## ACTIVITY
Task for the records below: count the lines that contain the word "processing" and give only that number.

## ENTRIES SUPPLIED
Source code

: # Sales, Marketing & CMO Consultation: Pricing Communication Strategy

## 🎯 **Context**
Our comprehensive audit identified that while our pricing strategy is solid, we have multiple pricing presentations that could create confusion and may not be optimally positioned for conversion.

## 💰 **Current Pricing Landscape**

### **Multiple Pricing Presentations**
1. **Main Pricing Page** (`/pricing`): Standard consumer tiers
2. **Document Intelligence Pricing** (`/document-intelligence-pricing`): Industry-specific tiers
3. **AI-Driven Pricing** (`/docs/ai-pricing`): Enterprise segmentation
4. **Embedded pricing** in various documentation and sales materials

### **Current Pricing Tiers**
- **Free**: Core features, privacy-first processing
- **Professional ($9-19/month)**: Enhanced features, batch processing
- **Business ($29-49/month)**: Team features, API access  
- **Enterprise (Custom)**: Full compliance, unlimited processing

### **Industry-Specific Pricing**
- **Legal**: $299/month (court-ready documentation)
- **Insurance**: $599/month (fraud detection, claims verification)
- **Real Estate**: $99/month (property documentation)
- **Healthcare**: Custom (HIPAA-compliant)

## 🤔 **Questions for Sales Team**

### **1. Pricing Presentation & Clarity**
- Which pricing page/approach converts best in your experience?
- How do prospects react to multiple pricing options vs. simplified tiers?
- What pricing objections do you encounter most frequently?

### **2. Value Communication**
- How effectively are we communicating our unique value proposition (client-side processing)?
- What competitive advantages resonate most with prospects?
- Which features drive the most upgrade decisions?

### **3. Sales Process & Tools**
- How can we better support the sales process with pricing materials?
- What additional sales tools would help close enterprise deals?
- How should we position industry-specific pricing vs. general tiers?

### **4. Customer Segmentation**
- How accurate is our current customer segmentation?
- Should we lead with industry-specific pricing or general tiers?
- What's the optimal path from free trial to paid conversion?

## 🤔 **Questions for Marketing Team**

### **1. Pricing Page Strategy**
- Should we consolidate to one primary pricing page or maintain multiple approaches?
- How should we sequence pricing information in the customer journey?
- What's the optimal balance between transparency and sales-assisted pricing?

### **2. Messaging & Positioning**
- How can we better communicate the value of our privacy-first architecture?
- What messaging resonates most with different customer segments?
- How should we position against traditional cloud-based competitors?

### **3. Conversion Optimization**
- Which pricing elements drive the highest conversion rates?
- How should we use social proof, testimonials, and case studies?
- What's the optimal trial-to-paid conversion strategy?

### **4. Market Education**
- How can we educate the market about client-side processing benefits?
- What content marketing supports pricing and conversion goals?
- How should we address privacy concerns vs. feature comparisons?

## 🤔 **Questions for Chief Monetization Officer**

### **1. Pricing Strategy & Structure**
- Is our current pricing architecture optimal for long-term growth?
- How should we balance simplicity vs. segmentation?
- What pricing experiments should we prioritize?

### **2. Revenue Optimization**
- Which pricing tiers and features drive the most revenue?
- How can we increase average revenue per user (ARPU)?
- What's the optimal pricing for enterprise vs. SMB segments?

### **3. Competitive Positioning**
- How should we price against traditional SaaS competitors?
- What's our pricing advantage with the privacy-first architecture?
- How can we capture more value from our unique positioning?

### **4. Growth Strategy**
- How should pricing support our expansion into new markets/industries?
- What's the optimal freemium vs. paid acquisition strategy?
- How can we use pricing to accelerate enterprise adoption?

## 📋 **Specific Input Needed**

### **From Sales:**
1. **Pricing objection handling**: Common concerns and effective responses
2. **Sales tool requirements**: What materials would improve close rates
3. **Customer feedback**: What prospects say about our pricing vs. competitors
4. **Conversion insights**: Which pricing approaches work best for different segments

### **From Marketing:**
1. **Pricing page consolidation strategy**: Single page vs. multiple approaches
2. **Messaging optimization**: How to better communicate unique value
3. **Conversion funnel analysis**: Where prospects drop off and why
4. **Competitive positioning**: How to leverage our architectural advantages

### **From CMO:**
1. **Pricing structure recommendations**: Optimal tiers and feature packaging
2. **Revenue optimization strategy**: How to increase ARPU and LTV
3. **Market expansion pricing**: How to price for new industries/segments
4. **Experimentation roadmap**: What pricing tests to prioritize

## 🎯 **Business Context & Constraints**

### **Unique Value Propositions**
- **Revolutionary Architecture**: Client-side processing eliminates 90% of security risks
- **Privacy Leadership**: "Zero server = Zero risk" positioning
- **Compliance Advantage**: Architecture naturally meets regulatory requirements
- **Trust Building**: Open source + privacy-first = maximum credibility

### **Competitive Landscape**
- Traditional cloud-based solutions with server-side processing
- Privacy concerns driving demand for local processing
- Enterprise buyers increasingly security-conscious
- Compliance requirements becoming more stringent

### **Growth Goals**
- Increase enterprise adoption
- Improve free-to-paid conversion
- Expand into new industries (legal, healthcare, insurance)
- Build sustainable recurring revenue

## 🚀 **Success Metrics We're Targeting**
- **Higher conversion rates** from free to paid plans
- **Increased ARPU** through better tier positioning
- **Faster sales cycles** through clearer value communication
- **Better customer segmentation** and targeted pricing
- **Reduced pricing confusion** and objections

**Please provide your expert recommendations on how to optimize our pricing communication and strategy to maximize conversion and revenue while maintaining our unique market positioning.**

## EXERCISE RESPONSE
8